Judge: Cohen J
Citation:  EWCOP 17
In X NHS Foundation Trust & Anor v Ms A  EWCOP 17, Cohen J was concerned with Ms A, a woman in her 30s, who was 38 weeks pregnant, and who suffered from paranoid schizophrenia. She had been in hospital on at least 5 occasions in 2007, 2011, on two occasions in 2015 and now. The admissions in 2007 and 2011 were respectively after the birth of her two children. It appeared that those admissions might have been after she ceased taking medication. There have been other referrals to mental health services not requiring hospitalisation. In September 2019, Ms Ms A stopped taking medication as she was well and wanted to try for another child. Various concerns about her mental health and functioning were raised in 2020, particularly in the last few months of the year. In early 2021, at her appointment with Dr B, her consultant obstetrician, she formed the view that Ms A lacked capacity with regard to her mental health care and treatment as she was demonstrating no insight into her previous illness. Ms A stated then , that she was hoping for a normal vaginal birth at home.

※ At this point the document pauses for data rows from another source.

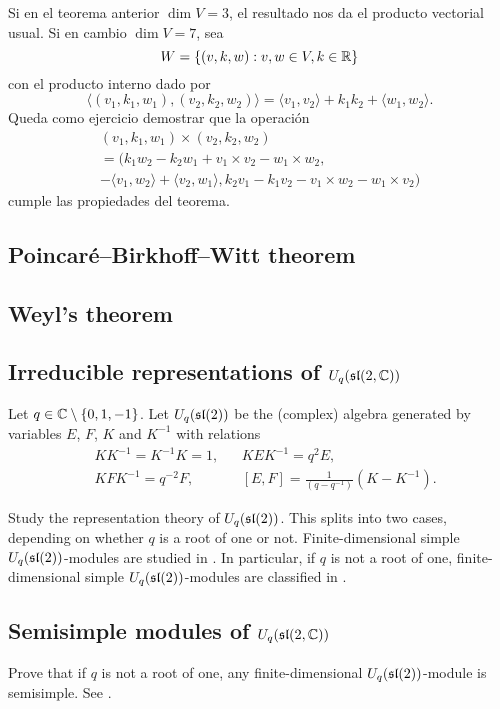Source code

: Si en el teorema anterior $\dim V=3$, el resultado nos da el producto vectorial usual. Si en cambio $\dim V=7$, 
sea 
\[
	W=\{(v,k,w):v,w\in V,k\in\R\}
\]
con el producto interno dado por
\[
	\langle (v_1,k_1,w_1),(v_2,k_2,w_2)\rangle = \langle v_1,v_2\rangle+k_1k_2+\langle w_1,w_2\rangle.
\]
Queda como ejercicio demostrar que la operación
\begin{multline*}
	(v_1,k_1,w_1)\times (v_2,k_2,w_2)\\
	=(k_1w_2-k_2w_1+v_1\times v_2-w_1\times w_2,
	\\-\langle v_1,w_2\rangle+\langle v_2,w_1\rangle, 
	k_2v_1-k_1v_2-v_1\times w_2-w_1\times v_2)
\end{multline*}
cumple las propiedades del teorema.

\subsection*{Poincar\'e--Birkhoff--Witt theorem}

\subsection*{Weyl's theorem}

\subsection*{Irreducible representations of $U_q(\sl(2,\C))$}

Let $q\in\C\setminus\{0,1,-1\}$. 
Let $U_q(\sl(2))$ be the (complex) algebra generated by 
variables $E$, $F$, $K$ and $K^{-1}$ with relations
\begin{align*}
    &KK^{-1}=K^{-1}K=1,
    &&
    KEK^{-1}=q^2E,\\
    &
    KFK^{-1}=q^{-2}F,
    &&
    [E,F]=\frac{1}{(q-q^{-1})}(K-K^{-1}).
\end{align*}

Study the representation theory of $U_q(\sl(2))$. This splits into
two cases, depending on whether $q$ is a root of one or not. 
Finite-dimensional simple $U_q(\sl(2))$-modules are studied 
in \cite[VI]{MR1321145}. In particular, if 
$q$ is not a root of one, finite-dimensional simple $U_q(\sl(2))$-modules
are classified in \cite[Theorem VI.3.5]{MR1321145}. 

\subsection*{Semisimple modules of $U_q(\sl(2,\C))$}

Prove that if $q$ is not a root of one, any finite-dimensional
$U_q(\sl(2))$-module is semisimple. 
See \cite[Theorem VII.2.2]{MR1321145}.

In early 2021, Ms A’s mental health deteriorated, and she was detained, first under s.2 and then s.3 MHA 1983. Simultaneously, it became clear that her baby was breech, which, if not corrected, meant that the risks in a vaginal delivery were significantly greater, and potentially fatal. Attempts to undertake a procedure to turn the baby were stymied, in part by Ms A’s anxieties which initially led her to decline it. The choice was therefore between a vaginal breech birth or a planned caesarean section.
The Trusts responsible for Ms A’s physical and mental health applied to the court for declarations and decisions about her birth arrangements. The solicitor instructed by the Official Solicitor as Ms A’s litigation friend saw Ms A. Ms A said she would not be happy and would want to have it under any circumstances, the material part of the note being set out at paragraph 12 as follows:
When asked what she would say if there were signs of distress during labour from the baby, and the medical team said that they needed to move to an emergency caesarean section, Ms A said she didn’t like thinking of the worst scenario, and didn’t like to say anything about that. Her position was summarised helpfully in the Official Solicitor’s agent’s note in these terms:
iii) It is important to have a vaginal birth;
On the evidence before him, Cohen J was in no doubt that Ms A: (a) lacked capacity to conduct the proceedings and make decisions regarding her obstetric care and treatment and (b) that she was not able to retain and weigh up the information, including the risk that the course of action that she wished presented both to herself and the foetus, and also the increased risks engaged by an emergency caesarean section rather than a planned caesarean section.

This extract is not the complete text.